Friedberg and Seltzer specialize in spectacularly low-brow parodies, best known for such gems as Meet The Spartans, Epic Movie, Disaster Movie, Date Movie and Vampires Suck. The duo hardly have a monopoly on bad comedies, but the films they offer to audiences are particularly aggravating by their sheer laziness. It’s one thing to tell a joke that doesn’t land, but the fact of the matter is that Friedberg and Seltzer don’t attempt to write any in the first place. Rather, their films consist of absolutely nothing but pop culture references disguised as jokes.
In this sense, the films which they are responsible for are quite literally parasitic. They feed off the creativity of far more talented people, before excreting a cheap and dull amalgamation of those existing ideas while bringing precisely nothing new to the table. This practice isn’t too far away from a money-making scam, with the absolute minimum amount of money and effort put into producing a shoddy product sold to a mostly unsuspecting public.
The pair have made themselves a substantial amount of money in the past using this swindle, but for a short period it seemed as though their time was up. Not since Vampires Suck, 2010’s abysmal Twilight spoof, have Friedman and Seltzer produced anything that gained significant commercial success. That might be set to change.
Their upcoming film is set to shamelessly exploit the popularity of the most famous movie franchise in the world: Star Wars. The full title of the upcoming garbage fire is Star Worlds Episode XXXIVE=MC2: The Force Awakens The Last Jedi Who Went Rogue, a name with all the subtlety that the movie is likely to have.

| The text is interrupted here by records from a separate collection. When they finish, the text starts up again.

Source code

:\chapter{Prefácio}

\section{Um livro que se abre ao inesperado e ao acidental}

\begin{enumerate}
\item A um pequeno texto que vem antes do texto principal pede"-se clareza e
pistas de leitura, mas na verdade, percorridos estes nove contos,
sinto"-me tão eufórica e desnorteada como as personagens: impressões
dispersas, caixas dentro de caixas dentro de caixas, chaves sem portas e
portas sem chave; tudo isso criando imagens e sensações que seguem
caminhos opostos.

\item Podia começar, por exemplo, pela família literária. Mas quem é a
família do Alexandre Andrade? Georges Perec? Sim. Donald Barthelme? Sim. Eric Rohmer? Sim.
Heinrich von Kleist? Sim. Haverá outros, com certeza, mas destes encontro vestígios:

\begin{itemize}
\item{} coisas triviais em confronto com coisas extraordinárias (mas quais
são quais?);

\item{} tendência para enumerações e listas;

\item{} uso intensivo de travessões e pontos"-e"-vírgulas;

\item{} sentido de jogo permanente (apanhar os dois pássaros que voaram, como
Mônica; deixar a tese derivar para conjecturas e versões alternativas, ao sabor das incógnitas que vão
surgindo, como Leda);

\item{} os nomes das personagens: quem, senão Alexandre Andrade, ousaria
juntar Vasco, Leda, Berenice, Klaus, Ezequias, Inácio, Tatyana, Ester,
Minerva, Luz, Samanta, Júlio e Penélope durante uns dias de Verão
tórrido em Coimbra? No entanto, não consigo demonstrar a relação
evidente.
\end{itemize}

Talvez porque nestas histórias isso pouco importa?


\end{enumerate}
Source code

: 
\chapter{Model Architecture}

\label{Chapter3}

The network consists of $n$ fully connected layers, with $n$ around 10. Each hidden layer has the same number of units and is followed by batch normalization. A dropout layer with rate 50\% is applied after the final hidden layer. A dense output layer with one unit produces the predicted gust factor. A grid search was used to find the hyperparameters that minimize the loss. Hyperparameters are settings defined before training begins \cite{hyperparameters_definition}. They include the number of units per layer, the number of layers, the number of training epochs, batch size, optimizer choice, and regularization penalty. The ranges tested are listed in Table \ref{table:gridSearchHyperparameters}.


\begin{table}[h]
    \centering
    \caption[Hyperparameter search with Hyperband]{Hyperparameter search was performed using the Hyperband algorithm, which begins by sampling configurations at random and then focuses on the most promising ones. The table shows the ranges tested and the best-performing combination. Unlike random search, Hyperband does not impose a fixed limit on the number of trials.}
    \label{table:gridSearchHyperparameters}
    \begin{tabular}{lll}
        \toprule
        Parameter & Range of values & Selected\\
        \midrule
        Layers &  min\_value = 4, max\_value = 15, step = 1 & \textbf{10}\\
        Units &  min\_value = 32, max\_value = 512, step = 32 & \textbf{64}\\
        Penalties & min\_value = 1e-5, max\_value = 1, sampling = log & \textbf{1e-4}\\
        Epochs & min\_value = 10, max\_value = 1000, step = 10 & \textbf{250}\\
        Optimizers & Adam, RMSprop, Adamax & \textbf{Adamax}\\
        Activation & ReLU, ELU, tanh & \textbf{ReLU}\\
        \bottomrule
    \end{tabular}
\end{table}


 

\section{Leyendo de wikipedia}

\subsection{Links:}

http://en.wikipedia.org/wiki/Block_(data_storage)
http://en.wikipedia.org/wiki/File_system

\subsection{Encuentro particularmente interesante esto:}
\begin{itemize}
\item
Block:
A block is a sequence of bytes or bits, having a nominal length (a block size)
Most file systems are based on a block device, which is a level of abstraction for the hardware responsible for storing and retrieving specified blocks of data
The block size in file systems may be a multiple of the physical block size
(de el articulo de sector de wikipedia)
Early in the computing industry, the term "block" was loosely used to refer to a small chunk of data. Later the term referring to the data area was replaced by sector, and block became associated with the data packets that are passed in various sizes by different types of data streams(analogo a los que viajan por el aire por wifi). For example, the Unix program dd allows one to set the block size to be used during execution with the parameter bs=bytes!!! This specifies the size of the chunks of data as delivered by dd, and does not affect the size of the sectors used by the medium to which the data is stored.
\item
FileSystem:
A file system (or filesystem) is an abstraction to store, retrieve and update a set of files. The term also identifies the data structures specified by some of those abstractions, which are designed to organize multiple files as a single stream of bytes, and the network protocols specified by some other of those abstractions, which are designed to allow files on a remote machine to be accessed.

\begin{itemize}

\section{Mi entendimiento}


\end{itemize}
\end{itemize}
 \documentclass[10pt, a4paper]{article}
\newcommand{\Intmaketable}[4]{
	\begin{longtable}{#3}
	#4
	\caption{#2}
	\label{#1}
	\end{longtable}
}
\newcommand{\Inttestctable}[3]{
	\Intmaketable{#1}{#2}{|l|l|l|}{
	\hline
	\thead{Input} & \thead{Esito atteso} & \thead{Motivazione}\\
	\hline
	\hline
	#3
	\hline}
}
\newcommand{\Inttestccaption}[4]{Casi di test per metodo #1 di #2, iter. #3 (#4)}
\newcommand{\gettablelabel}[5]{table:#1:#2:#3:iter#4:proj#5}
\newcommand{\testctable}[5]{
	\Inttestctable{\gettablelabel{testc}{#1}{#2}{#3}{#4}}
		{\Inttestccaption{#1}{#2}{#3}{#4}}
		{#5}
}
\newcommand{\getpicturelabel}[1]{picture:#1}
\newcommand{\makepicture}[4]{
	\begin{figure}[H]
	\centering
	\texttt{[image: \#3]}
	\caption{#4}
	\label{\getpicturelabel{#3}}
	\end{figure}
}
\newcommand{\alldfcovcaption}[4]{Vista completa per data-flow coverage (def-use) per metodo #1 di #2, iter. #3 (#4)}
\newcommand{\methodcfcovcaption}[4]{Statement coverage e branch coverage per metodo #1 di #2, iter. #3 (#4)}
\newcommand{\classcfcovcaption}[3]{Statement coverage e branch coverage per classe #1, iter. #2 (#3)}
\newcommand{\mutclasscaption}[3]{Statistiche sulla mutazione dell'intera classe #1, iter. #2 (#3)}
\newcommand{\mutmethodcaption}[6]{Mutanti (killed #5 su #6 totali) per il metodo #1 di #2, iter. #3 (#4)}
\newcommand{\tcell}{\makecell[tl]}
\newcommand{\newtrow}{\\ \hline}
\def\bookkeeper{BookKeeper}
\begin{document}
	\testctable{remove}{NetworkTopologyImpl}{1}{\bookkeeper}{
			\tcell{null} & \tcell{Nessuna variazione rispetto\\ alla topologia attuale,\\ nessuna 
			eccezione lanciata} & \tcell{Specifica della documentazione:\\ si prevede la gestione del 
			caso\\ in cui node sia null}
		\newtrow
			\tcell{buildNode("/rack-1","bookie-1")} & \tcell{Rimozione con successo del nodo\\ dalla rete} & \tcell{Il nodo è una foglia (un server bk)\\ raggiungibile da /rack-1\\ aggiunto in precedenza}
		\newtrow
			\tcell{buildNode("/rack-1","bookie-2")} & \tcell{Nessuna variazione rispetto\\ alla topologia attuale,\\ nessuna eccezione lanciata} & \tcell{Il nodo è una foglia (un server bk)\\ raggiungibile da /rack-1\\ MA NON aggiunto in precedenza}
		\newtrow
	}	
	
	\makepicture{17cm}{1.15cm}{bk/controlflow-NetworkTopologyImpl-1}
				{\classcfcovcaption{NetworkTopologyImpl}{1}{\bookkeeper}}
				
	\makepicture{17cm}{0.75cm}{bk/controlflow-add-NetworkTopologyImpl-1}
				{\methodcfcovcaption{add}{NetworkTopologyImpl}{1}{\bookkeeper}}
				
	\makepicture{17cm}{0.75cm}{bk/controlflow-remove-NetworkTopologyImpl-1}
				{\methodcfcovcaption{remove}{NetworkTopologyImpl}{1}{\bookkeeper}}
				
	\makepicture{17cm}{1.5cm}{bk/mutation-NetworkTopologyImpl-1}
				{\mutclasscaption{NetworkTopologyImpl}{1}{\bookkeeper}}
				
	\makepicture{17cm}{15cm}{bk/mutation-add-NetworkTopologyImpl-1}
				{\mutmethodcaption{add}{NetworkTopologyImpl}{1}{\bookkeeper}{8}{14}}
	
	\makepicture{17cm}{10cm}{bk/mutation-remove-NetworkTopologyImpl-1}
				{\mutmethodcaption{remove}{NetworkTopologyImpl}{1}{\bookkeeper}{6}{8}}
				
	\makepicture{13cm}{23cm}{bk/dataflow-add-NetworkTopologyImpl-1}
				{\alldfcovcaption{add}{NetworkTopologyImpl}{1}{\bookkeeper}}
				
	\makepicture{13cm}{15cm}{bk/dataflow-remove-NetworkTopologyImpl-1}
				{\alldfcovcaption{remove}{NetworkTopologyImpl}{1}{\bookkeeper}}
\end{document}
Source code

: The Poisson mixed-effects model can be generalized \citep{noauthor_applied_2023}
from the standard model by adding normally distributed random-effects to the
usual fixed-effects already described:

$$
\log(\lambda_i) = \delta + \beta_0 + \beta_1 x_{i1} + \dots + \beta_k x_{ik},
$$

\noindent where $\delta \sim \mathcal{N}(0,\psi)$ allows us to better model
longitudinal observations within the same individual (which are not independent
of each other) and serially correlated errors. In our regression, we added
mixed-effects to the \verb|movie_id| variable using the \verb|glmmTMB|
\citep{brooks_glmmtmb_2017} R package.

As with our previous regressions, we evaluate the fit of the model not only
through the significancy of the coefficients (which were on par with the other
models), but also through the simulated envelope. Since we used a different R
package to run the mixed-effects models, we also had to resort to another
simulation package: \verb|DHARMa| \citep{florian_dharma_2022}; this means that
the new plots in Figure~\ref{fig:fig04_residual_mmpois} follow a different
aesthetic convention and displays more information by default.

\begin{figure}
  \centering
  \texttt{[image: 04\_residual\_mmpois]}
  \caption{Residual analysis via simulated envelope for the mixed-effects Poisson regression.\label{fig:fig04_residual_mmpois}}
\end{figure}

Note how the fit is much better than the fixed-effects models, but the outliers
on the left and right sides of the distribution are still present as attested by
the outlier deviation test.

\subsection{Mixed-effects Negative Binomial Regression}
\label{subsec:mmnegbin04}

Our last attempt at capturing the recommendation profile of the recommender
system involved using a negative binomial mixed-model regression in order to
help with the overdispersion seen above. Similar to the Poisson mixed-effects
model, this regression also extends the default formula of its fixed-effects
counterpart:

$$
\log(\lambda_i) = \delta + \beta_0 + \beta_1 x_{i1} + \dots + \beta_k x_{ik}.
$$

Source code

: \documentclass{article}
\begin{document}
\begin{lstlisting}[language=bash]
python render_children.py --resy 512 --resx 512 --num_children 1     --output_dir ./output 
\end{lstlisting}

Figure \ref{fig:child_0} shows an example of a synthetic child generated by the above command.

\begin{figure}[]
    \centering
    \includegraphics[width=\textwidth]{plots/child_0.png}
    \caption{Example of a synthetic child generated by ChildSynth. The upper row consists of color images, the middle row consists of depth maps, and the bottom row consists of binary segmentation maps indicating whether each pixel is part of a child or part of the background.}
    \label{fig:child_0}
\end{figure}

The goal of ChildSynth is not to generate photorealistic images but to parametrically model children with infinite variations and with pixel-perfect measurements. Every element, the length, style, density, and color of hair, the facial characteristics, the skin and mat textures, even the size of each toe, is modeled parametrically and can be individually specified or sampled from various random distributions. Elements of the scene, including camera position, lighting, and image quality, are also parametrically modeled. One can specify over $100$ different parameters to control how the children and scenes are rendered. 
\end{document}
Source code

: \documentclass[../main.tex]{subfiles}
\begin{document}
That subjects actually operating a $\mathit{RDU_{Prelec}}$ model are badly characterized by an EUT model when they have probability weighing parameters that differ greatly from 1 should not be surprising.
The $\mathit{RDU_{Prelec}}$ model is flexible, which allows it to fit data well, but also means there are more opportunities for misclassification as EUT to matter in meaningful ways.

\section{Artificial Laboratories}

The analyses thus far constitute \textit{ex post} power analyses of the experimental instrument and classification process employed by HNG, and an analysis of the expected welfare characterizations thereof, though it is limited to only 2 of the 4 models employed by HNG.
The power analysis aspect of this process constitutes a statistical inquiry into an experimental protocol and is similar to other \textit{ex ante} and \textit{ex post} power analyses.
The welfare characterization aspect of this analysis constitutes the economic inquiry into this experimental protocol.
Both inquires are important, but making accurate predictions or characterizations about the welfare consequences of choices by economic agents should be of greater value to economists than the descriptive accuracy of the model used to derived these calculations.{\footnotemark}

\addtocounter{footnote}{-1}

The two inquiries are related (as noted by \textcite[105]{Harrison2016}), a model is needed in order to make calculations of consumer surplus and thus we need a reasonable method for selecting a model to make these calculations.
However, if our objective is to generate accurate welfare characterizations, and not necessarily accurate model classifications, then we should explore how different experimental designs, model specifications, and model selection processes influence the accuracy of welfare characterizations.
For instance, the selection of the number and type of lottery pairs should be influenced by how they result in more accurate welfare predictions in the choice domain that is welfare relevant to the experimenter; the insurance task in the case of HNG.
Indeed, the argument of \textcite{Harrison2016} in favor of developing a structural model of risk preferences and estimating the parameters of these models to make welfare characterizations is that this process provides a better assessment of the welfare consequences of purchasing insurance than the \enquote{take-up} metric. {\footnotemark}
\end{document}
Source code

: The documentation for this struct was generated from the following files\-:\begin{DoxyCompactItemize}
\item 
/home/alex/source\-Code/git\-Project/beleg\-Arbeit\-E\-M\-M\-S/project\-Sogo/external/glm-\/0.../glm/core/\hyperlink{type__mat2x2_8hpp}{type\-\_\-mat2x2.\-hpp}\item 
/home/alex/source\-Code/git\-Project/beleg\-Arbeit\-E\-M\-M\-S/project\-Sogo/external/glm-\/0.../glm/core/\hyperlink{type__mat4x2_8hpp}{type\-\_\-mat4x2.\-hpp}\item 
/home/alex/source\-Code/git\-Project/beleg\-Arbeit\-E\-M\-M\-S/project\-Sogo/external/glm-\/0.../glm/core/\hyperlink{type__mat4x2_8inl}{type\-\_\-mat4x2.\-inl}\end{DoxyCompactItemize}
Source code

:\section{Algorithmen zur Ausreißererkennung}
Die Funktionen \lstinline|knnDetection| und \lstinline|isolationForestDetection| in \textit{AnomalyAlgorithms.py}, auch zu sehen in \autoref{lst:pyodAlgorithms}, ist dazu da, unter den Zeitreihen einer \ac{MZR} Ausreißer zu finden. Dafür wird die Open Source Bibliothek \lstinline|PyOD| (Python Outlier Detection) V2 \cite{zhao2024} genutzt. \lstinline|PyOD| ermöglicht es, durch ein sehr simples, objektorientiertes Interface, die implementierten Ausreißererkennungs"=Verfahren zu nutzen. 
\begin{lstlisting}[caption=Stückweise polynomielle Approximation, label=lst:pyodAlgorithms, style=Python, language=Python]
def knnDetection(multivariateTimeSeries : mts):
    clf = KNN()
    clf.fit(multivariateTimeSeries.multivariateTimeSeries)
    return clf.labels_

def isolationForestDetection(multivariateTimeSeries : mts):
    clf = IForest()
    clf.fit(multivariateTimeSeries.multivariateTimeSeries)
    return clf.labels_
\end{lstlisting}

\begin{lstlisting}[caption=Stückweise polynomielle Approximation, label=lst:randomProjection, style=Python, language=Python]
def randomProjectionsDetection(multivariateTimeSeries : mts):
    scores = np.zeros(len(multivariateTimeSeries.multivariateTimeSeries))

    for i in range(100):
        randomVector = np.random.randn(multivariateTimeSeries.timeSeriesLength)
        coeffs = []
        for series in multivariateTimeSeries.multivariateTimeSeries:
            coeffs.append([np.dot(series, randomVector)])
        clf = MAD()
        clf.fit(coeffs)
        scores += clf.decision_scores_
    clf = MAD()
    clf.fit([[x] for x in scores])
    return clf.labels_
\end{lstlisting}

Although Star Wars has been parodied numerous times before, most notably by Mel Brooks in the 1987 film Spaceballs, the complete lack of effort consistently shown by Friedman and Seltzer make this upcoming spoof a sure-bet to be crowned worst of the bunch. Perhaps the most infuriating part of all this is the ludicrous statement made after the film’s announcement by Paul Hanson, CEO of film studio Covert Media who will be abettors in this latest crime against cinema.
Jason and Aaron are a powerhouse duo who have proven time and time again that they are fully tapped into what audiences love.
Translation: They have proved time and time again that casual movie-goers can be easily duped into seeing terrible movies, providing the marketing is good enough. Critics and audiences alike have expressed disgust for the absence of artistic integrity in these productions, but due to some dirt cheap budgets they almost always turn a profit regardless.
Their fearless take on pop culture has us beyond thrilled to tackle the world’s most popular franchise with the two of them leading us into a galaxy far, far away.
Translation: Swap the word ‘fearless’ with ‘shameless’ and immediately things start to make more sense. Additionally, be aware that the ‘thrill’ which is allegedly being felt by all at Covert Media, is more to do with all the money the company is about to receive from unsuspecting Star Wars fans.
To be frank, it’s depressing that a pair so unconcerned with making quality films continue to get work, while a vast number of aspiring filmmakers find themselves shut out of the Hollywood machine. It’s more depressing that when this film is unleashed on audiences some time in the next year or so, it is likely to turn a rather substantial profit. And the most depressing is that if it accomplishes that, we will undoubtedly see more Friedberg and Seltzer “comedies” put into production.